• Required action
Through the last line of the entries, please copy every line exactly, starting with the one that contains "- ReDoc: http://localhost:8000/redoc".

(Rendered images with source text)
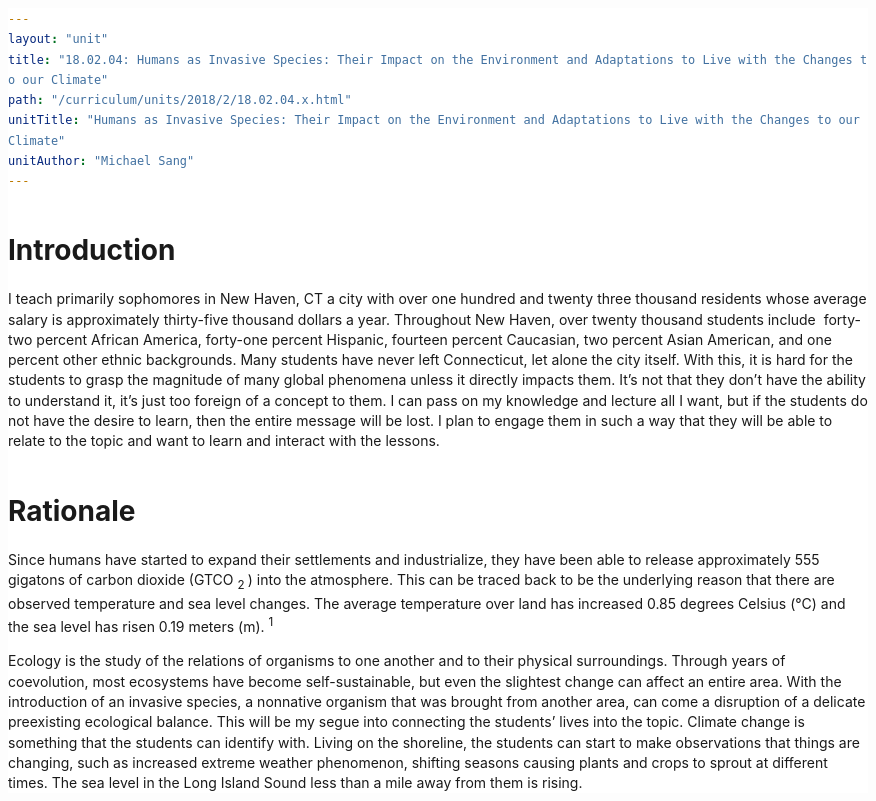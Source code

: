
 ```yaml
---
layout: "unit"
title: "18.02.04: Humans as Invasive Species: Their Impact on the Environment and Adaptations to Live with the Changes to our Climate"
path: "/curriculum/units/2018/2/18.02.04.x.html"
unitTitle: "Humans as Invasive Species: Their Impact on the Environment and Adaptations to Live with the Changes to our Climate"
unitAuthor: "Michael Sang"
---
```

<main>
 <h1>
  <strong>
   Introduction
  </strong>
 </h1>
 <p>
  I teach primarily sophomores in New Haven, CT a city with over one hundred and twenty three thousand residents whose average salary is approximately thirty-five thousand dollars a year. Throughout New Haven, over twenty thousand students include  forty-two percent African America, forty-one percent Hispanic, fourteen percent Caucasian, two percent Asian American, and one percent other ethnic backgrounds. Many students have never left Connecticut, let alone the city itself. With this, it is hard for the students to grasp the magnitude of many global phenomena unless it directly impacts them. It’s not that they don’t have the ability to understand it, it’s just too foreign of a concept to them. I can pass on my knowledge and lecture all I want, but if the students do not have the desire to learn, then the entire message will be lost. I plan to engage them in such a way that they will be able to relate to the topic and want to learn and interact with the lessons.
 </p>
 <h1>
  <strong>
   Rationale
  </strong>
 </h1>
 <p>
  Since humans have started to expand their settlements and industrialize, they have been able to release approximately 555 gigatons of carbon dioxide (GTCO
  <sub>
   2
  </sub>
  ) into the atmosphere. This can be traced back to be the underlying reason that there are observed temperature and sea level changes. The average temperature over land has increased 0.85 degrees Celsius (°C) and the sea level has risen 0.19 meters (m).
  <sup>
   1
  </sup>
 </p>
 <p>
  Ecology is the study of the relations of organisms to one another and to their physical surroundings. Through years of coevolution, most ecosystems have become self-sustainable, but even the slightest change can affect an entire area. With the introduction of an invasive species, a nonnative organism that was brought from another area, can come a disruption of a delicate preexisting ecological balance. This will be my segue into connecting the students’ lives into the topic. Climate change is something that the students can identify with. Living on the shoreline, the students can start to make observations that things are changing, such as increased extreme weather phenomenon, shifting seasons causing plants and crops to sprout at different times. The sea level in the Long Island Sound less than a mile away from them is rising.
 </p>
 <p>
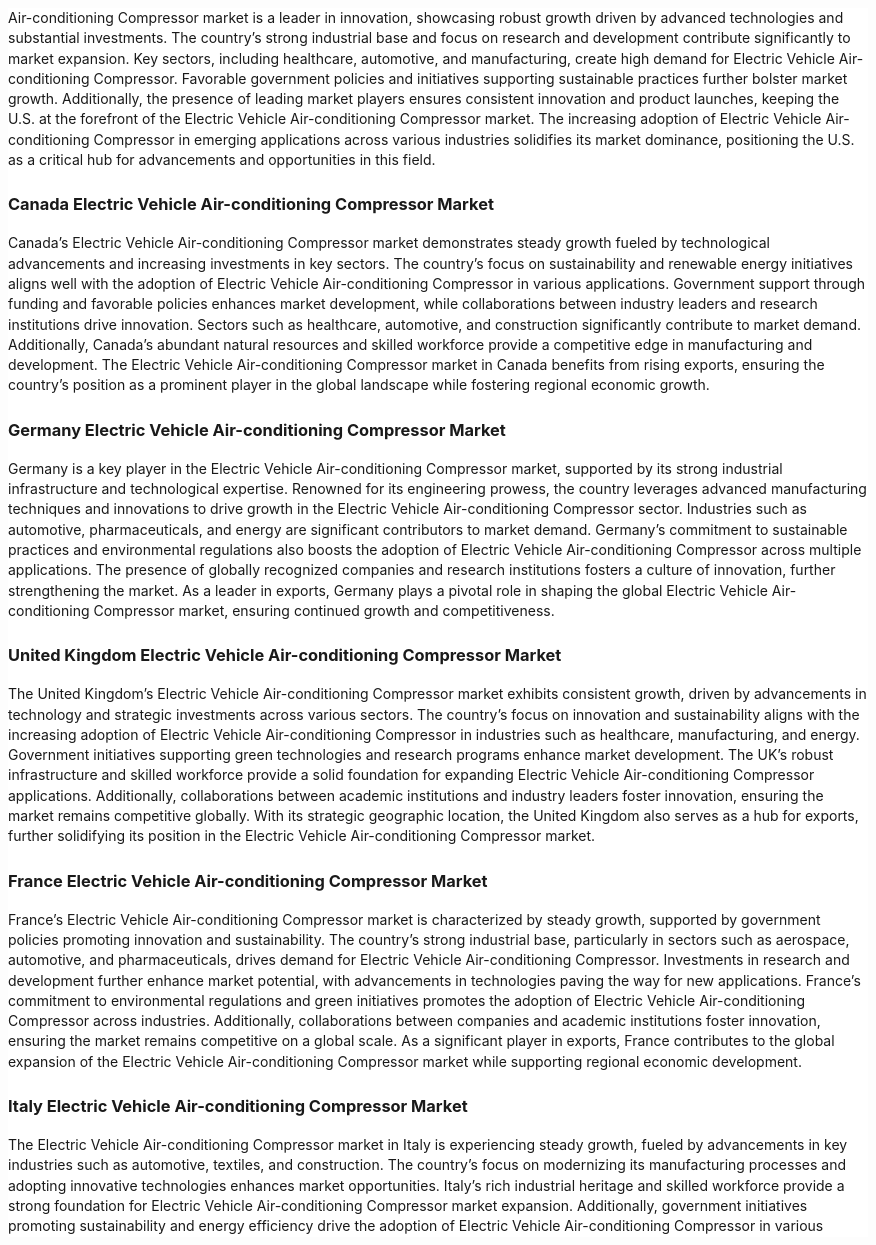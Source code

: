 Air-conditioning Compressor market is a leader in innovation, showcasing robust growth driven by advanced technologies and substantial investments. The country&rsquo;s strong industrial base and focus on research and development contribute significantly to market expansion. Key sectors, including healthcare, automotive, and manufacturing, create high demand for Electric Vehicle Air-conditioning Compressor. Favorable government policies and initiatives supporting sustainable practices further bolster market growth. Additionally, the presence of leading market players ensures consistent innovation and product launches, keeping the U.S. at the forefront of the Electric Vehicle Air-conditioning Compressor market. The increasing adoption of Electric Vehicle Air-conditioning Compressor in emerging applications across various industries solidifies its market dominance, positioning the U.S. as a critical hub for advancements and opportunities in this field.</p><h3>Canada Electric Vehicle Air-conditioning Compressor Market</h3><p>Canada&rsquo;s Electric Vehicle Air-conditioning Compressor market demonstrates steady growth fueled by technological advancements and increasing investments in key sectors. The country&rsquo;s focus on sustainability and renewable energy initiatives aligns well with the adoption of Electric Vehicle Air-conditioning Compressor in various applications. Government support through funding and favorable policies enhances market development, while collaborations between industry leaders and research institutions drive innovation. Sectors such as healthcare, automotive, and construction significantly contribute to market demand. Additionally, Canada&rsquo;s abundant natural resources and skilled workforce provide a competitive edge in manufacturing and development. The Electric Vehicle Air-conditioning Compressor market in Canada benefits from rising exports, ensuring the country&rsquo;s position as a prominent player in the global landscape while fostering regional economic growth.</p><h3>Germany Electric Vehicle Air-conditioning Compressor Market</h3><p>Germany is a key player in the Electric Vehicle Air-conditioning Compressor market, supported by its strong industrial infrastructure and technological expertise. Renowned for its engineering prowess, the country leverages advanced manufacturing techniques and innovations to drive growth in the Electric Vehicle Air-conditioning Compressor sector. Industries such as automotive, pharmaceuticals, and energy are significant contributors to market demand. Germany&rsquo;s commitment to sustainable practices and environmental regulations also boosts the adoption of Electric Vehicle Air-conditioning Compressor across multiple applications. The presence of globally recognized companies and research institutions fosters a culture of innovation, further strengthening the market. As a leader in exports, Germany plays a pivotal role in shaping the global Electric Vehicle Air-conditioning Compressor market, ensuring continued growth and competitiveness.</p><h3>United Kingdom Electric Vehicle Air-conditioning Compressor Market</h3><p>The United Kingdom&rsquo;s Electric Vehicle Air-conditioning Compressor market exhibits consistent growth, driven by advancements in technology and strategic investments across various sectors. The country&rsquo;s focus on innovation and sustainability aligns with the increasing adoption of Electric Vehicle Air-conditioning Compressor in industries such as healthcare, manufacturing, and energy. Government initiatives supporting green technologies and research programs enhance market development. The UK&rsquo;s robust infrastructure and skilled workforce provide a solid foundation for expanding Electric Vehicle Air-conditioning Compressor applications. Additionally, collaborations between academic institutions and industry leaders foster innovation, ensuring the market remains competitive globally. With its strategic geographic location, the United Kingdom also serves as a hub for exports, further solidifying its position in the Electric Vehicle Air-conditioning Compressor market.</p><h3>France Electric Vehicle Air-conditioning Compressor Market</h3><p>France&rsquo;s Electric Vehicle Air-conditioning Compressor market is characterized by steady growth, supported by government policies promoting innovation and sustainability. The country&rsquo;s strong industrial base, particularly in sectors such as aerospace, automotive, and pharmaceuticals, drives demand for Electric Vehicle Air-conditioning Compressor. Investments in research and development further enhance market potential, with advancements in technologies paving the way for new applications. France&rsquo;s commitment to environmental regulations and green initiatives promotes the adoption of Electric Vehicle Air-conditioning Compressor across industries. Additionally, collaborations between companies and academic institutions foster innovation, ensuring the market remains competitive on a global scale. As a significant player in exports, France contributes to the global expansion of the Electric Vehicle Air-conditioning Compressor market while supporting regional economic development.</p><h3>Italy Electric Vehicle Air-conditioning Compressor Market</h3><p>The Electric Vehicle Air-conditioning Compressor market in Italy is experiencing steady growth, fueled by advancements in key industries such as automotive, textiles, and construction. The country&rsquo;s focus on modernizing its manufacturing processes and adopting innovative technologies enhances market opportunities. Italy&rsquo;s rich industrial heritage and skilled workforce provide a strong foundation for Electric Vehicle Air-conditioning Compressor market expansion. Additionally, government initiatives promoting sustainability and energy efficiency drive the adoption of Electric Vehicle Air-conditioning Compressor in various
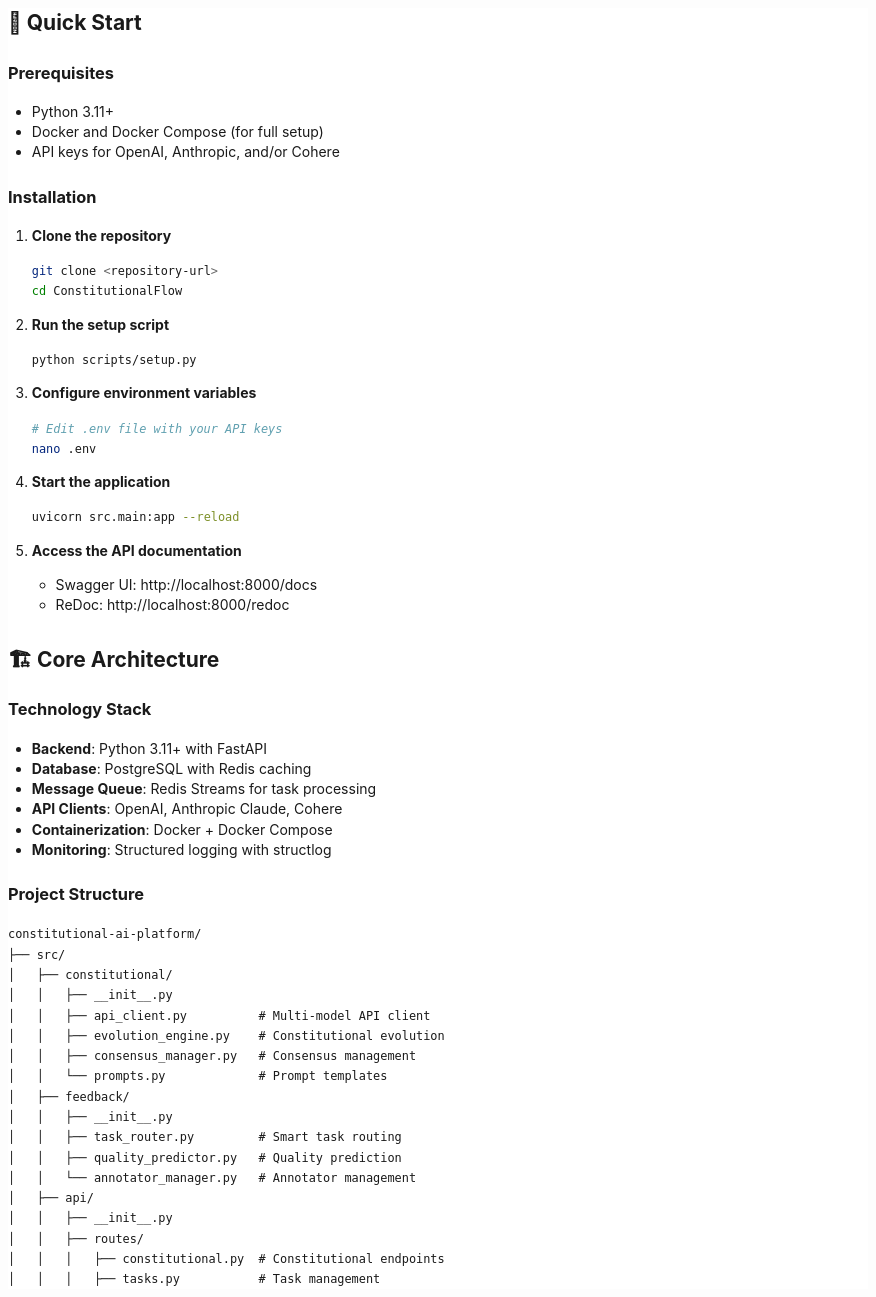 ## 🚀 Quick Start

### Prerequisites
- Python 3.11+
- Docker and Docker Compose (for full setup)
- API keys for OpenAI, Anthropic, and/or Cohere

### Installation

1. **Clone the repository**
   ```bash
   git clone <repository-url>
   cd ConstitutionalFlow
   ```

2. **Run the setup script**
   ```bash
   python scripts/setup.py
   ```

3. **Configure environment variables**
   ```bash
   # Edit .env file with your API keys
   nano .env
   ```

4. **Start the application**
   ```bash
   uvicorn src.main:app --reload
   ```

5. **Access the API documentation**
   - Swagger UI: http://localhost:8000/docs
   - ReDoc: http://localhost:8000/redoc

## 🏗️ Core Architecture

### Technology Stack
- **Backend**: Python 3.11+ with FastAPI
- **Database**: PostgreSQL with Redis caching
- **Message Queue**: Redis Streams for task processing
- **API Clients**: OpenAI, Anthropic Claude, Cohere
- **Containerization**: Docker + Docker Compose
- **Monitoring**: Structured logging with structlog

### Project Structure
```
constitutional-ai-platform/
├── src/
│   ├── constitutional/
│   │   ├── __init__.py
│   │   ├── api_client.py          # Multi-model API client
│   │   ├── evolution_engine.py    # Constitutional evolution
│   │   ├── consensus_manager.py   # Consensus management
│   │   └── prompts.py             # Prompt templates
│   ├── feedback/
│   │   ├── __init__.py
│   │   ├── task_router.py         # Smart task routing
│   │   ├── quality_predictor.py   # Quality prediction
│   │   └── annotator_manager.py   # Annotator management
│   ├── api/
│   │   ├── __init__.py
│   │   ├── routes/
│   │   │   ├── constitutional.py  # Constitutional endpoints
│   │   │   ├── tasks.py           # Task management
```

• Exercise answer
   - ReDoc: http://localhost:8000/redoc

## 🏗️ Core Architecture

### Technology Stack
- **Backend**: Python 3.11+ with FastAPI
- **Database**: PostgreSQL with Redis caching
- **Message Queue**: Redis Streams for task processing
- **API Clients**: OpenAI, Anthropic Claude, Cohere
- **Containerization**: Docker + Docker Compose
- **Monitoring**: Structured logging with structlog

### Project Structure
```
constitutional-ai-platform/
├── src/
│   ├── constitutional/
│   │   ├── __init__.py
│   │   ├── api_client.py          # Multi-model API client
│   │   ├── evolution_engine.py    # Constitutional evolution
│   │   ├── consensus_manager.py   # Consensus management
│   │   └── prompts.py             # Prompt templates
│   ├── feedback/
│   │   ├── __init__.py
│   │   ├── task_router.py         # Smart task routing
│   │   ├── quality_predictor.py   # Quality prediction
│   │   └── annotator_manager.py   # Annotator management
│   ├── api/
│   │   ├── __init__.py
│   │   ├── routes/
│   │   │   ├── constitutional.py  # Constitutional endpoints
│   │   │   ├── tasks.py           # Task management
```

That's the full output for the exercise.